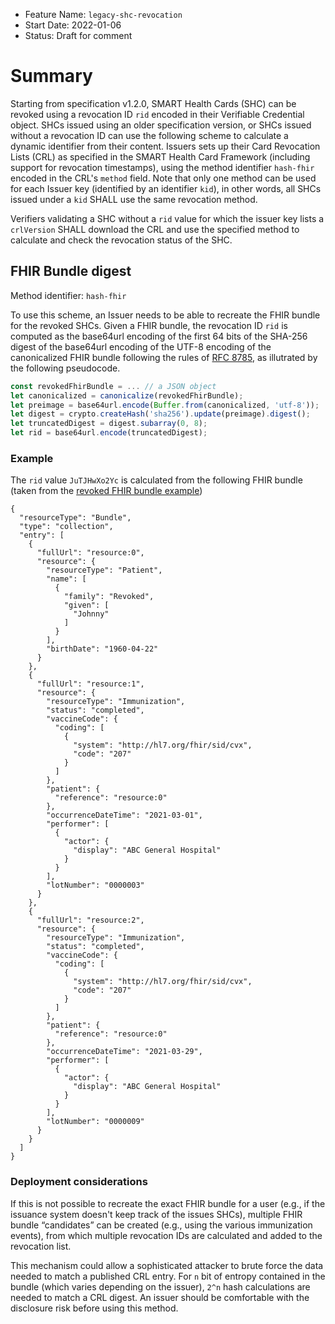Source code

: - Feature Name: `legacy-shc-revocation`
- Start Date: 2022-01-06
- Status: Draft for comment
  
# Summary

Starting from specification v1.2.0, SMART Health Cards (SHC) can be revoked using a revocation ID `rid` encoded in their Verifiable Credential object. SHCs issued using an older specification version, or SHCs issued without a revocation ID can use the following scheme to calculate a dynamic identifier from their content. Issuers sets up their Card Revocation Lists (CRL) as specified in the SMART Health Card Framework (including support for revocation timestamps), using the method identifier `hash-fhir` encoded in the CRL's `method` field. Note that only one method can be used for each Issuer key (identified by an identifier `kid`), in other words, all SHCs issued under a `kid` SHALL use the same revocation method.

Verifiers validating a SHC without a `rid` value for which the issuer key lists a `crlVersion` SHALL download the CRL and use the specified method to calculate and check the revocation status of the SHC.

## FHIR Bundle digest

Method identifier: `hash-fhir`

To use this scheme, an Issuer needs to be able to recreate the FHIR bundle for the revoked SHCs. Given a FHIR bundle, the revocation ID `rid` is computed as the base64url encoding of the first 64 bits of the SHA-256 digest of the base64url encoding of the UTF-8 encoding of the canonicalized FHIR bundle following the rules of [RFC 8785](https://datatracker.ietf.org/doc/html/rfc8785), as illutrated by the following pseudocode.

```javascript
const revokedFhirBundle = ... // a JSON object
let canonicalized = canonicalize(revokedFhirBundle);
let preimage = base64url.encode(Buffer.from(canonicalized, 'utf-8'));
let digest = crypto.createHash('sha256').update(preimage).digest();
let truncatedDigest = digest.subarray(0, 8);
let rid = base64url.encode(truncatedDigest);
```

### Example

The `rid` value `JuTJHwXo2Yc` is calculated from the following FHIR bundle (taken from the [revoked FHIR bundle example](https://spec.smarthealth.cards/examples/example-03-a-fhirBundle.json))
```
{
  "resourceType": "Bundle",
  "type": "collection",
  "entry": [
    {
      "fullUrl": "resource:0",
      "resource": {
        "resourceType": "Patient",
        "name": [
          {
            "family": "Revoked",
            "given": [
              "Johnny"
            ]
          }
        ],
        "birthDate": "1960-04-22"
      }
    },
    {
      "fullUrl": "resource:1",
      "resource": {
        "resourceType": "Immunization",
        "status": "completed",
        "vaccineCode": {
          "coding": [
            {
              "system": "http://hl7.org/fhir/sid/cvx",
              "code": "207"
            }
          ]
        },
        "patient": {
          "reference": "resource:0"
        },
        "occurrenceDateTime": "2021-03-01",
        "performer": [
          {
            "actor": {
              "display": "ABC General Hospital"
            }
          }
        ],
        "lotNumber": "0000003"
      }
    },
    {
      "fullUrl": "resource:2",
      "resource": {
        "resourceType": "Immunization",
        "status": "completed",
        "vaccineCode": {
          "coding": [
            {
              "system": "http://hl7.org/fhir/sid/cvx",
              "code": "207"
            }
          ]
        },
        "patient": {
          "reference": "resource:0"
        },
        "occurrenceDateTime": "2021-03-29",
        "performer": [
          {
            "actor": {
              "display": "ABC General Hospital"
            }
          }
        ],
        "lotNumber": "0000009"
      }
    }
  ]
}
```

### Deployment considerations

If this is not possible to recreate the exact FHIR bundle for a user (e.g., if the issuance system doesn't keep track of the issues SHCs), multiple FHIR bundle “candidates” can be created (e.g., using the various immunization events), from which multiple revocation IDs are calculated and added to the revocation list.

This mechanism could allow a sophisticated attacker to brute force the data needed to match a published CRL entry. For `n` bit of entropy contained in the bundle (which varies depending on the issuer), `2^n` hash calculations are needed to match a CRL digest. An issuer should be comfortable with the disclosure risk before using this method.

ASSIGNMENT: With the images excluded, reproduce the data above precisely as written.

YOUR SOLUTION:
Source code

: - Feature Name: `legacy-shc-revocation`
- Start Date: 2022-01-06
- Status: Draft for comment
  
# Summary

Starting from specification v1.2.0, SMART Health Cards (SHC) can be revoked using a revocation ID `rid` encoded in their Verifiable Credential object. SHCs issued using an older specification version, or SHCs issued without a revocation ID can use the following scheme to calculate a dynamic identifier from their content. Issuers sets up their Card Revocation Lists (CRL) as specified in the SMART Health Card Framework (including support for revocation timestamps), using the method identifier `hash-fhir` encoded in the CRL's `method` field. Note that only one method can be used for each Issuer key (identified by an identifier `kid`), in other words, all SHCs issued under a `kid` SHALL use the same revocation method.

Verifiers validating a SHC without a `rid` value for which the issuer key lists a `crlVersion` SHALL download the CRL and use the specified method to calculate and check the revocation status of the SHC.

## FHIR Bundle digest

Method identifier: `hash-fhir`

To use this scheme, an Issuer needs to be able to recreate the FHIR bundle for the revoked SHCs. Given a FHIR bundle, the revocation ID `rid` is computed as the base64url encoding of the first 64 bits of the SHA-256 digest of the base64url encoding of the UTF-8 encoding of the canonicalized FHIR bundle following the rules of [RFC 8785](https://datatracker.ietf.org/doc/html/rfc8785), as illutrated by the following pseudocode.

```javascript
const revokedFhirBundle = ... // a JSON object
let canonicalized = canonicalize(revokedFhirBundle);
let preimage = base64url.encode(Buffer.from(canonicalized, 'utf-8'));
let digest = crypto.createHash('sha256').update(preimage).digest();
let truncatedDigest = digest.subarray(0, 8);
let rid = base64url.encode(truncatedDigest);
```

### Example

The `rid` value `JuTJHwXo2Yc` is calculated from the following FHIR bundle (taken from the [revoked FHIR bundle example](https://spec.smarthealth.cards/examples/example-03-a-fhirBundle.json))
```
{
  "resourceType": "Bundle",
  "type": "collection",
  "entry": [
    {
      "fullUrl": "resource:0",
      "resource": {
        "resourceType": "Patient",
        "name": [
          {
            "family": "Revoked",
            "given": [
              "Johnny"
            ]
          }
        ],
        "birthDate": "1960-04-22"
      }
    },
    {
      "fullUrl": "resource:1",
      "resource": {
        "resourceType": "Immunization",
        "status": "completed",
        "vaccineCode": {
          "coding": [
            {
              "system": "http://hl7.org/fhir/sid/cvx",
              "code": "207"
            }
          ]
        },
        "patient": {
          "reference": "resource:0"
        },
        "occurrenceDateTime": "2021-03-01",
        "performer": [
          {
            "actor": {
              "display": "ABC General Hospital"
            }
          }
        ],
        "lotNumber": "0000003"
      }
    },
    {
      "fullUrl": "resource:2",
      "resource": {
        "resourceType": "Immunization",
        "status": "completed",
        "vaccineCode": {
          "coding": [
            {
              "system": "http://hl7.org/fhir/sid/cvx",
              "code": "207"
            }
          ]
        },
        "patient": {
          "reference": "resource:0"
        },
        "occurrenceDateTime": "2021-03-29",
        "performer": [
          {
            "actor": {
              "display": "ABC General Hospital"
            }
          }
        ],
        "lotNumber": "0000009"
      }
    }
  ]
}
```

### Deployment considerations

If this is not possible to recreate the exact FHIR bundle for a user (e.g., if the issuance system doesn't keep track of the issues SHCs), multiple FHIR bundle “candidates” can be created (e.g., using the various immunization events), from which multiple revocation IDs are calculated and added to the revocation list.

This mechanism could allow a sophisticated attacker to brute force the data needed to match a published CRL entry. For `n` bit of entropy contained in the bundle (which varies depending on the issuer), `2^n` hash calculations are needed to match a CRL digest. An issuer should be comfortable with the disclosure risk before using this method.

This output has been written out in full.